== Saved entries ==

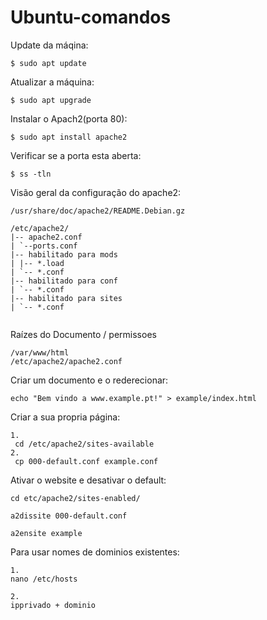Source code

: # Ubuntu-comandos

Update da máqina:
```
$ sudo apt update
```

Atualizar a máquina:
```
$ sudo apt upgrade
```

Instalar o Apach2(porta 80):
```
$ sudo apt install apache2
```


Verificar se a porta esta aberta:
```
$ ss -tln
```

Visão geral da configuração do apache2:
```
/usr/share/doc/apache2/README.Debian.gz 

/etc/apache2/
|-- apache2.conf
| `--ports.conf
|-- habilitado para mods
| |-- *.load
| `-- *.conf
|-- habilitado para conf
| `-- *.conf
|-- habilitado para sites
| `-- *.conf
          
```
Raízes do Documento  / permissoes   
```
/var/www/html
/etc/apache2/apache2.conf
```

Criar um documento e o rederecionar:
```
echo "Bem vindo a www.example.pt!" > example/index.html
```

Criar a sua propria página:
```
1.
 cd /etc/apache2/sites-available
2.
 cp 000-default.conf example.conf
```

Ativar o website e desativar o default:
```
cd etc/apache2/sites-enabled/

a2dissite 000-default.conf 

a2ensite example
```
Para usar nomes de dominios existentes:
```
1.
nano /etc/hosts

2.
ipprivado + dominio
```


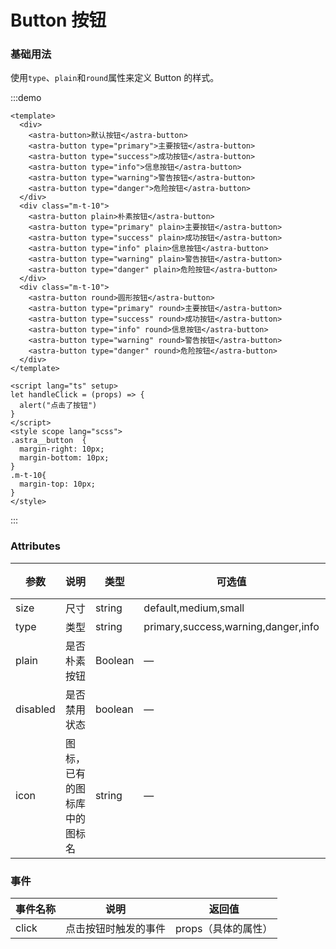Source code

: # Button 按钮
### 基础用法
使用`type`、`plain`和`round`属性来定义 Button 的样式。

:::demo
```vue
<template>
  <div>
    <astra-button>默认按钮</astra-button>
    <astra-button type="primary">主要按钮</astra-button>
    <astra-button type="success">成功按钮</astra-button>
    <astra-button type="info">信息按钮</astra-button>
    <astra-button type="warning">警告按钮</astra-button>
    <astra-button type="danger">危险按钮</astra-button>
  </div>
  <div class="m-t-10">
    <astra-button plain>朴素按钮</astra-button>
    <astra-button type="primary" plain>主要按钮</astra-button>
    <astra-button type="success" plain>成功按钮</astra-button>
    <astra-button type="info" plain>信息按钮</astra-button>
    <astra-button type="warning" plain>警告按钮</astra-button>
    <astra-button type="danger" plain>危险按钮</astra-button>
  </div>
  <div class="m-t-10">
    <astra-button round>圆形按钮</astra-button>
    <astra-button type="primary" round>主要按钮</astra-button>
    <astra-button type="success" round>成功按钮</astra-button>
    <astra-button type="info" round>信息按钮</astra-button>
    <astra-button type="warning" round>警告按钮</astra-button>
    <astra-button type="danger" round>危险按钮</astra-button>
  </div>
</template>

<script lang="ts" setup>
let handleClick = (props) => {
  alert("点击了按钮")
}
</script>
<style scope lang="scss">
.astra__button  {
  margin-right: 10px;
  margin-bottom: 10px;
}
.m-t-10{
  margin-top: 10px;
}
</style>
```
:::

### Attributes

| 参数     | 说明                         | 类型    | 可选值                              | 默认值 |
| -------- | ---------------------------- | ------- | ----------------------------------- | ------ |
| size     | 尺寸                         | string  | default,medium,small                | —      |
| type     | 类型                         | string  | primary,success,warning,danger,info | —      |
| plain    | 是否朴素按钮                 | Boolean | —                                   | false  |
| disabled | 是否禁用状态                 | boolean | —                                   | false  |
| icon     | 图标，已有的图标库中的图标名 | string  | —                                   | —      |

### 事件

| 事件名称  | 说明                          |  返回值    
| -------- | ---------------------------- | ------- 
| click    | 点击按钮时触发的事件      | props（具体的属性） 

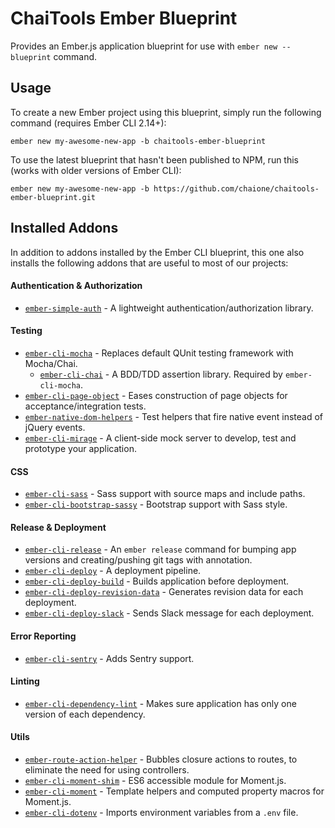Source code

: # ChaiTools Ember Blueprint
Provides an Ember.js application blueprint for use with `ember new --blueprint` command.

## Usage
To create a new Ember project using this blueprint, simply run the following command (requires Ember CLI 2.14+):

```
ember new my-awesome-new-app -b chaitools-ember-blueprint
```

To use the latest blueprint that hasn't been published to NPM, run this (works with older versions of Ember CLI):

```
ember new my-awesome-new-app -b https://github.com/chaione/chaitools-ember-blueprint.git
```

## Installed Addons

In addition to addons installed by the Ember CLI blueprint, this one also installs the following addons that are useful to most of our projects:

#### Authentication & Authorization
- [`ember-simple-auth`](https://github.com/simplabs/ember-simple-auth) - A lightweight authentication/authorization library.

#### Testing
- [`ember-cli-mocha`](https://github.com/ember-cli/ember-cli-mocha) - Replaces default QUnit testing framework with Mocha/Chai.
  - [`ember-cli-chai`](https://github.com/ember-cli/ember-cli-chai) - A BDD/TDD assertion library. Required by `ember-cli-mocha`.
- [`ember-cli-page-object`](https://github.com/san650/ember-cli-page-object/) - Eases construction of page objects for acceptance/integration tests.
- [`ember-native-dom-helpers`](https://github.com/cibernox/ember-native-dom-helpers) - Test helpers that fire native event instead of jQuery events.
- [`ember-cli-mirage`](https://github.com/samselikoff/ember-cli-mirage) - A client-side mock server to develop, test and prototype your application.

#### CSS
- [`ember-cli-sass`](https://github.com/aexmachina/ember-cli-sass) - Sass support with source maps and include paths.
- [`ember-cli-bootstrap-sassy`](https://github.com/lifegadget/ember-cli-bootstrap-sassy) - Bootstrap support with Sass style.

#### Release & Deployment
- [`ember-cli-release`](https://github.com/lytics/ember-cli-release) - An `ember release` command for bumping app versions and creating/pushing git tags with annotation.
- [`ember-cli-deploy`](https://github.com/ember-cli-deploy/ember-cli-deploy) - A deployment pipeline.
- [`ember-cli-deploy-build`](https://github.com/ember-cli-deploy/ember-cli-deploy-build) - Builds application before deployment.
- [`ember-cli-deploy-revision-data`](https://github.com/ember-cli-deploy/ember-cli-deploy-revision-data) - Generates revision data for each deployment.
- [`ember-cli-deploy-slack`](https://github.com/ember-cli-deploy/ember-cli-deploy-slack) - Sends Slack message for each deployment.

#### Error Reporting
- [`ember-cli-sentry`](https://github.com/damiencaselli/ember-cli-sentry) - Adds Sentry support.

#### Linting
- [`ember-cli-dependency-lint`](https://github.com/salsify/ember-cli-dependency-lint) - Makes sure application has only one version of each dependency.

#### Utils
- [`ember-route-action-helper`](https://github.com/DockYard/ember-route-action-helper) - Bubbles closure actions to routes, to eliminate the need for using controllers.
- [`ember-cli-moment-shim`](https://github.com/jasonmit/ember-cli-moment-shim) - ES6 accessible module for Moment.js.
- [`ember-cli-moment`](https://github.com/stefanpenner/ember-moment) - Template helpers and computed property macros for Moment.js.
- [`ember-cli-dotenv`](https://github.com/fivetanley/ember-cli-dotenv) - Imports environment variables from a `.env` file.
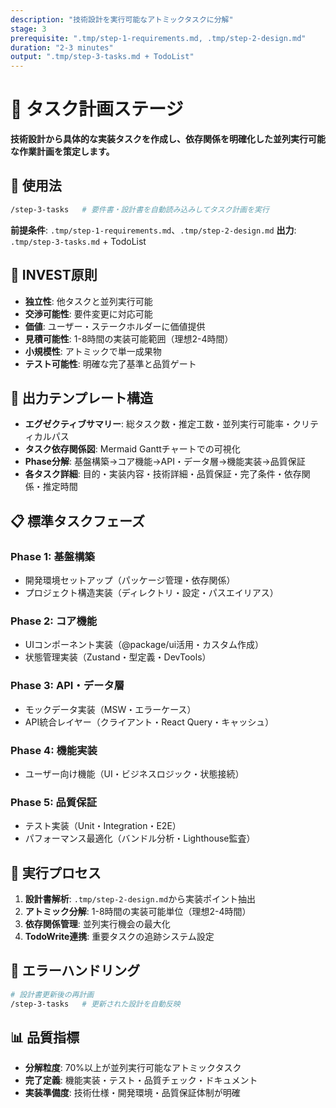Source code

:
 ```yaml
---
description: "技術設計を実行可能なアトミックタスクに分解"
stage: 3
prerequisite: ".tmp/step-1-requirements.md, .tmp/step-2-design.md"
duration: "2-3 minutes"
output: ".tmp/step-3-tasks.md + TodoList"
---
```


# 📝 タスク計画ステージ

**技術設計から具体的な実装タスクを作成し、依存関係を明確化した並列実行可能な作業計画を策定します。**

## 📝 使用法

```bash
/step-3-tasks   # 要件書・設計書を自動読み込みしてタスク計画を実行
```

**前提条件**: `.tmp/step-1-requirements.md`、`.tmp/step-2-design.md`
**出力**: `.tmp/step-3-tasks.md` + TodoList

## 🎯 INVEST原則

- **独立性**: 他タスクと並列実行可能
- **交渉可能性**: 要件変更に対応可能
- **価値**: ユーザー・ステークホルダーに価値提供
- **見積可能性**: 1-8時間の実装可能範囲（理想2-4時間）
- **小規模性**: アトミックで単一成果物
- **テスト可能性**: 明確な完了基準と品質ゲート

## 📝 出力テンプレート構造

- **エグゼクティブサマリー**: 総タスク数・推定工数・並列実行可能率・クリティカルパス
- **タスク依存関係図**: Mermaid Ganttチャートでの可視化
- **Phase分解**: 基盤構築→コア機能→API・データ層→機能実装→品質保証
- **各タスク詳細**: 目的・実装内容・技術詳細・品質保証・完了条件・依存関係・推定時間

## 📋 標準タスクフェーズ

### Phase 1: 基盤構築

- 開発環境セットアップ（パッケージ管理・依存関係）
- プロジェクト構造実装（ディレクトリ・設定・パスエイリアス）

### Phase 2: コア機能

- UIコンポーネント実装（@package/ui活用・カスタム作成）
- 状態管理実装（Zustand・型定義・DevTools）

### Phase 3: API・データ層

- モックデータ実装（MSW・エラーケース）
- API統合レイヤー（クライアント・React Query・キャッシュ）

### Phase 4: 機能実装

- ユーザー向け機能（UI・ビジネスロジック・状態接続）

### Phase 5: 品質保証

- テスト実装（Unit・Integration・E2E）
- パフォーマンス最適化（バンドル分析・Lighthouse監査）

## 🚀 実行プロセス

1. **設計書解析**: `.tmp/step-2-design.md`から実装ポイント抽出
2. **アトミック分解**: 1-8時間の実装可能単位（理想2-4時間）
3. **依存関係管理**: 並列実行機会の最大化
4. **TodoWrite連携**: 重要タスクの追跡システム設定

## 🚨 エラーハンドリング

```bash
# 設計書更新後の再計画
/step-3-tasks   # 更新された設計を自動反映
```

## 📊 品質指標

- **分解粒度**: 70%以上が並列実行可能なアトミックタスク
- **完了定義**: 機能実装・テスト・品質チェック・ドキュメント
- **実装準備度**: 技術仕様・開発環境・品質保証体制が明確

== WHAT THE TASK REQUIRES ==
Say how many lines of the entries hold the string "default". Nothing but the number should be given.

== RESPONSE AREA ==
5